Did 9th Street in Park Slope formerly have sidewalks as generous as 3rd Street?

Strolling up 3rd Street in Park Slope from 7th Avenue toward Prospect Park, it’s easy to see this is one of the most magnificent streets in what is, let’s face it, one of the prettiest neighborhoods in the city. The homes, built in the late 19th century and often clad in white stone, are set back further. The double flanking of trees lend a calming tone. A bike lane is set along one side of the one-way street.

But what’s most luxurious about this street, if not consciously noticed by its users, are the expansive sidewalks, about 8 paces, which is roughly twice as wide as the sidewalks on surrounding streets. The wide sidewalks on 3rd Street provide room for several people to walk side by side in one direction, without playing the game of dodge a person so common in New York. It’s a strolling street.

If you walk south from 3th Street for just six blocks, you come to a very different sort of street, 9th Street. It’s probably one of the least pleasant streets in the Slope. The sidewalks are narrow. The car portion of the street is wide. A torrent of cars and trucks pour up and down it, making their way to and from the Gowanus Canal, Court Street, and Red Hook. The street has bike lanes on each side, but this is still a chaotic and risky place to cycle, given the trucks and double-parking.

But here’s the thing. Did 9th Street used to be like 3rd Street? My eye, somewhat attuned to urban geography, sees evidence that the answer is yes. Both of the streets, measured by the distance from the homes on each side to each other, are wider than surrounding streets. Both are flanked by particularly elegant townhouses.  I wonder if 9th Street, now so chaotic and workhorse like, used to be a grand strolling street leading up to the prominent entrance to Prospect Park where the statue of General Lafayette awaits you.

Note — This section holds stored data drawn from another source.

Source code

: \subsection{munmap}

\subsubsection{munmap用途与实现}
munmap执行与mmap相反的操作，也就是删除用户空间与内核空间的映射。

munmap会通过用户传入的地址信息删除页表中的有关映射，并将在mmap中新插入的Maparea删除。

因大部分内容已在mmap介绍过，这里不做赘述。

What I bet happened is that at some point in the last century the city grabbed some of the width from the sidewalks and setbacks of 9th Street, and gave it over to cars, converting 9th street into a car artery, decidedly unpleasant. I bet the political power of the residents of these beautiful townhouses had reached a nadir, allowing the city to decrease the charm of their street and thus their property values.